Oh, definitely, as things which are swapped out as needed. Kinda like how some action figure lines release new, specialized costumes for their main toy, so you would have Fire Fighting Sorcerer, Arctic Blast Sorcerer, Shark-Repellent Sorcerer
 

i think we might see significantly less of the classical leathers and metal armours but i feel like there'd be a significant increase in alternative armours and armours that do weird unique stuff, black ops stealth suits, supernatural mage robes, light durable kevlar, armours with elemental resistances or effects, a gliding wingsuit.
Yes. Even with actual RPGs we've seen a little of this - for example Earthdawn had the amazingly cool implanted magic bead armour as just a thing you could have.
 


billd91

Not your screen monkey (he/him)
Monks are pure 1970s. Absolute pure 1970s.
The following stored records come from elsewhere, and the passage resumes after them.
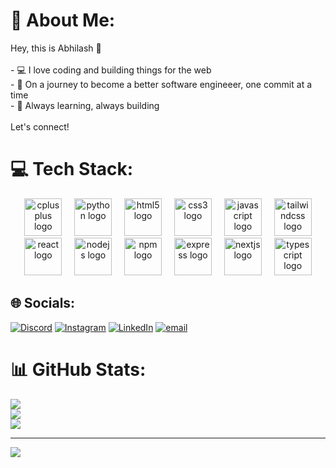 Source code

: # 💫 About Me:
Hey,  this is Abhilash  👋<br><br>- 💻 I love coding and building things for the web<br>- 🚀 On a journey to become a better software engineeer, one commit at a time<br>- 🧠 Always learning, always building<br><br>Let's connect!<br>


# 💻 Tech Stack:
<div align="center">
<!--   <img src="https://cdn.jsdelivr.net/gh/devicons/devicon/icons/c/c-original.svg" height="60" alt="c logo"  /> -->
  <img width="12" />
  <img src="https://cdn.jsdelivr.net/gh/devicons/devicon/icons/cplusplus/cplusplus-original.svg" height="60" alt="cplusplus logo"  />
  <img width="12" />
  <img src="https://skillicons.dev/icons?i=py" height="60" alt="python logo"  />
  <img width="12" />
  <img src="https://cdn.jsdelivr.net/gh/devicons/devicon/icons/html5/html5-original.svg" height="60" alt="html5 logo"  />
  <img width="12" />
  <img src="https://cdn.jsdelivr.net/gh/devicons/devicon/icons/css3/css3-original.svg" height="60" alt="css3 logo"  />
  <img width="12" />
  <img src="https://cdn.jsdelivr.net/gh/devicons/devicon/icons/javascript/javascript-original.svg" height="60" alt="javascript logo"  />
  <img width="12" />
  <img src="https://skillicons.dev/icons?i=tailwind" height="60" alt="tailwindcss logo"  />
  <img width="12" />
  <img src="https://cdn.jsdelivr.net/gh/devicons/devicon/icons/react/react-original.svg" height="60" alt="react logo"  />
  <img width="12" />
  <img src="https://cdn.jsdelivr.net/gh/devicons/devicon/icons/nodejs/nodejs-original.svg" height="60" alt="nodejs logo"  />
  <img width="12" />
  <img src="https://cdn.jsdelivr.net/gh/devicons/devicon/icons/npm/npm-original-wordmark.svg" height="60" alt="npm logo"  />
  <img width="12" />
  <img src="https://cdn.jsdelivr.net/gh/devicons/devicon/icons/express/express-original.svg" height="60" alt="express logo"  />
  <img width="12" />
  <img src="https://cdn.jsdelivr.net/gh/devicons/devicon/icons/nextjs/nextjs-original.svg" height="60" alt="nextjs logo"  />
  <img width="12" />
  <img src="https://skillicons.dev/icons?i=ts" height="60" alt="typescript logo"  />
</div>


## 🌐 Socials:
[![Discord](https://img.shields.io/badge/Discord-%237289DA.svg?logo=discord&logoColor=white)](https://discord.gg/d) [![Instagram](https://img.shields.io/badge/Instagram-%23E4405F.svg?logo=Instagram&logoColor=white)]([https://instagram.com/d](https://www.instagram.com/itz__abhilash_01)) [![LinkedIn](https://img.shields.io/badge/LinkedIn-%230077B5.svg?logo=linkedin&logoColor=white)]([https://linkedin.com/in/s](https://www.linkedin.com/in/abhilash-mohapatra-95683b312)) [![email](https://img.shields.io/badge/Email-D14836?logo=gmail&logoColor=white)](mailto:d) 


# 📊 GitHub Stats:
![](https://github-readme-stats.vercel.app/api?username=abhilashXmohapatra&theme=nightowl&hide_border=false&include_all_commits=false&count_private=false)<br/>
![](https://nirzak-streak-stats.vercel.app/?user=abhilashXmohapatra&theme=nightowl&hide_border=false)<br/>
![](https://github-readme-stats.vercel.app/api/top-langs/?username=abhilashXmohapatra&theme=nightowl&hide_border=false&include_all_commits=false&count_private=false&layout=compact)

---
[![](https://visitcount.itsvg.in/api?id=abhilashXmohapatra&icon=0&color=0)](https://visitcount.itsvg.in)

<!-- Proudly created with GPRM ( https://gprm.itsvg.in ) -->

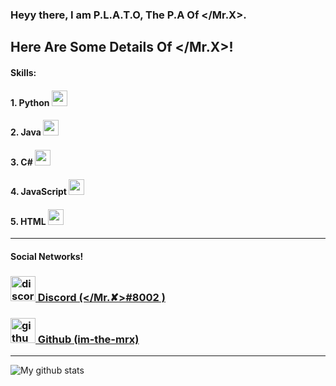 ### Heyy there, I am P.L.A.T.O, The P.A Of </Mr.X>. 
Here Are Some Details Of </Mr.X>!
---------------------------------------------------------------------------------------------------------------------------------------------------------------

#### Skills: <br>
#### 1. Python <img src="https://upload.wikimedia.org/wikipedia/commons/thumb/c/c3/Python-logo-notext.svg/768px-Python-logo-notext.svg.png" width="25" />
#### 2. Java <img src="https://1000logos.net/wp-content/uploads/2020/09/Java-Logo.png" width="25" />
#### 3. C# <img src="https://www.freeiconspng.com/uploads/c-logo-icon-18.png" width="25" />
#### 4. JavaScript <img src="https://cdn.freebiesupply.com/logos/large/2x/logo-javascript-logo-png-transparent.png" width="25"/>
#### 5. HTML <img src="https://upload.wikimedia.org/wikipedia/commons/thumb/6/61/HTML5_logo_and_wordmark.svg/512px-HTML5_logo_and_wordmark.svg.png" width="25" />

-------------------------------------------------------------------------------------------------------------------------------------------------------------------

#### Social Networks!

### [<img src='https://www.freepnglogos.com/uploads/discord-logo-png/discord-u2013-swiss-geeks-23.png' alt='discord' height='40'> Discord (</Mr.✘>#8002 )](https://discord.com/channels/@me/819129738798956584)
### [<img src='https://cdn.jsdelivr.net/npm/simple-icons@3.0.1/icons/github.svg' alt='github' height='40'> Github (im-the-mrx)](https://github.com/im-the-mrx)

-------------------------------------------------------------------------------------------------------------------------------------------------------------------
![My github stats](https://github-readme-stats.vercel.app/api?username=RockstarElite&show_icons=true&theme=merko)
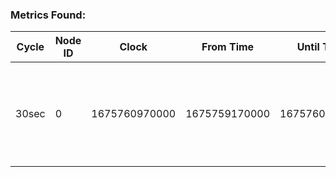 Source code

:### Metrics Found:

|Cycle|Node ID|Clock|From Time|Until Time|Stats|
|---|---|---|---|---|---|
| 30sec | 0 | 1675760970000 | 1675759170000 | 1675760970000 | {'oid': 0, 'time': 1675759170000, 'duration': 30000, 'values': [66]},<br>{'oid': 0, 'time': 1675759200000, 'duration': 30000, 'values': [62]} |
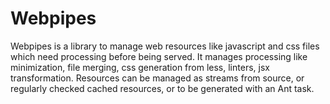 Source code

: Webpipes
========

Webpipes is a library to manage web resources like javascript and css files which need processing before being served. It manages processing like minimization, file merging, css generation from less, linters, jsx transformation. Resources can be managed as streams from source, or regularly checked cached resources, or to be generated with an Ant task.
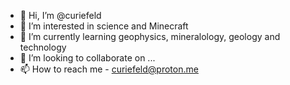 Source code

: - 👋 Hi, I’m @curiefeld
- 👀 I’m interested in science and Minecraft
- 🌱 I’m currently learning geophysics, mineralology, geology and technology
- 💞️ I’m looking to collaborate on ...
- 📫 How to reach me - curiefeld@proton.me

<!---
curiefeld/curiefeld is a ✨ special ✨ repository because its `README.md` (this file) appears on your GitHub profile.
You can click the Preview link to take a look at your changes.
--->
There is no other decade in the 20th or 21st centuries where that class could have been developed. Not one. Even if we just shifted to the 1980s, Monks would be out, and the "martial arts" class would be Ninjas.
The ninja influence would be significant, but that wouldn't necessarily keep out the monk archetype. Late night kung fu action was still HUGE throughout the 1980s with Shaw Brothers movies, huge enough to spark Big Trouble in Little China in 1986. The 1990s brought a lot of wire-fu as well as Jet Li films.
Honestly, there's no reason for a Shaolin temple archetype or monk to not make it into D&D.
 

Honestly, there's no reason for a Shaolin temple archetype or monk to not make it into D&D.
You're being extremely silly. There's no chance it would make it AS A CLASS into D&D after the 1970s.

As an subclass or something? Quite possibly.

Notable that Big Trouble in Little China doesn't feature any Monk archetype martial-artists. And HK movies in the 1980s and 1990s increasingly featured martial artists who weren't monks, quickly reaching the point were none were.

Re: 1980s late night TV - let's be clear - all it takes is a significant proportion of martial artists to NOT be Monks to mean Monk is out. Ninjas, karatekas and so on would mean no Monk class as we know it would be made. A martial artist class, one of the options of which allowed you to have a Shaolin-esque character? Sure. But what Monk is right now, in 2023, is a purely 1970s-originated archetype, preserved like a living fossil.